# What the task requires:
Return, exactly and in full, the lines of the records below starting at the one with "Socially-aware prediction |" and ending at the one with "the overall path.", and no other lines.
==========
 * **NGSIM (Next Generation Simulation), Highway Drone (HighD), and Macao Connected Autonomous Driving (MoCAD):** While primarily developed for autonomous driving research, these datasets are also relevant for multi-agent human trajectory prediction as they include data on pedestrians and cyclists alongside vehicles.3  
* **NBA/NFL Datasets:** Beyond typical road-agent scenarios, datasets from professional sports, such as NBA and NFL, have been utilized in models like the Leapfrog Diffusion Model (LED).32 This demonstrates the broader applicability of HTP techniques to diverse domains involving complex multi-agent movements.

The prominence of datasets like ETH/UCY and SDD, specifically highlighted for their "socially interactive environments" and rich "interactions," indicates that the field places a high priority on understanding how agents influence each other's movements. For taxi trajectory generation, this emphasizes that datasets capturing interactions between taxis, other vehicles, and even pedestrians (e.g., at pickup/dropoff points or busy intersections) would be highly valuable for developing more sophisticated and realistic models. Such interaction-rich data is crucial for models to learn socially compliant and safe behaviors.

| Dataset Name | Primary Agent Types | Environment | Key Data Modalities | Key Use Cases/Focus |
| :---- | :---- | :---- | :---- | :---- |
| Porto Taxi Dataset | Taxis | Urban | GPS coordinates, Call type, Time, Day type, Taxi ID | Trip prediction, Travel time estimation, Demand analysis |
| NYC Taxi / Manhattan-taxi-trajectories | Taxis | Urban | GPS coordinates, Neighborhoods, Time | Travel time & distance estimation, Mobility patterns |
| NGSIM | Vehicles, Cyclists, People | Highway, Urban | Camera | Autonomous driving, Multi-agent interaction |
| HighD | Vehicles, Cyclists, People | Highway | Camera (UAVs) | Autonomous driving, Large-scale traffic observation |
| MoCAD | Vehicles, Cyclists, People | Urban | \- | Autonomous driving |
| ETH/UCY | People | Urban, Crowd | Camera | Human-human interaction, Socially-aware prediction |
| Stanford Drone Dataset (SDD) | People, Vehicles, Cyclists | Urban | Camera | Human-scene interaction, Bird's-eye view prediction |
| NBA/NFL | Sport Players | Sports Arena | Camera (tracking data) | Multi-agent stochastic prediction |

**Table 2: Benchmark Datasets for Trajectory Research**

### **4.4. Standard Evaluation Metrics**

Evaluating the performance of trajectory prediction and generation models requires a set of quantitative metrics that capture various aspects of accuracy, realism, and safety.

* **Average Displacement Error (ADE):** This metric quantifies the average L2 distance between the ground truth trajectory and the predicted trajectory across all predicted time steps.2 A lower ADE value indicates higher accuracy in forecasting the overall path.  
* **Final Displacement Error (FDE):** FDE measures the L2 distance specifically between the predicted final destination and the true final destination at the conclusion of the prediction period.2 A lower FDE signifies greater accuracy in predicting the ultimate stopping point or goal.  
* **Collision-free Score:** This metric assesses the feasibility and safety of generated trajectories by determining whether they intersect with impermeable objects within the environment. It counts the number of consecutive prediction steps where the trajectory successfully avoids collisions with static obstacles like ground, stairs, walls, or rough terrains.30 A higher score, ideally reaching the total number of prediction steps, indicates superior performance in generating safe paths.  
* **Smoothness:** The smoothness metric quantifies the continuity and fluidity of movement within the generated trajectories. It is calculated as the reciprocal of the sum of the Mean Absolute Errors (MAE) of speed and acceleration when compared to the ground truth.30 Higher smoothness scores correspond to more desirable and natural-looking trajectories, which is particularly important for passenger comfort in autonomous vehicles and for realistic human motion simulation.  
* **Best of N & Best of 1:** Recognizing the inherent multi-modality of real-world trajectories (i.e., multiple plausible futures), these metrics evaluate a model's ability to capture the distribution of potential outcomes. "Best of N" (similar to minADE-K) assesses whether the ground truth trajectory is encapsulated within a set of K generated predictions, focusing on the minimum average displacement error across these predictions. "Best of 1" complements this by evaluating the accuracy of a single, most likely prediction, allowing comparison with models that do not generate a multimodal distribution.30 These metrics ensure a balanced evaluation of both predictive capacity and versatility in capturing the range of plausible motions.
==========
# Reply:
| ETH/UCY | People | Urban, Crowd | Camera | Human-human interaction, Socially-aware prediction |
| Stanford Drone Dataset (SDD) | People, Vehicles, Cyclists | Urban | Camera | Human-scene interaction, Bird's-eye view prediction |
| NBA/NFL | Sport Players | Sports Arena | Camera (tracking data) | Multi-agent stochastic prediction |

**Table 2: Benchmark Datasets for Trajectory Research**

### **4.4. Standard Evaluation Metrics**

Evaluating the performance of trajectory prediction and generation models requires a set of quantitative metrics that capture various aspects of accuracy, realism, and safety.

* **Average Displacement Error (ADE):** This metric quantifies the average L2 distance between the ground truth trajectory and the predicted trajectory across all predicted time steps.2 A lower ADE value indicates higher accuracy in forecasting the overall path.  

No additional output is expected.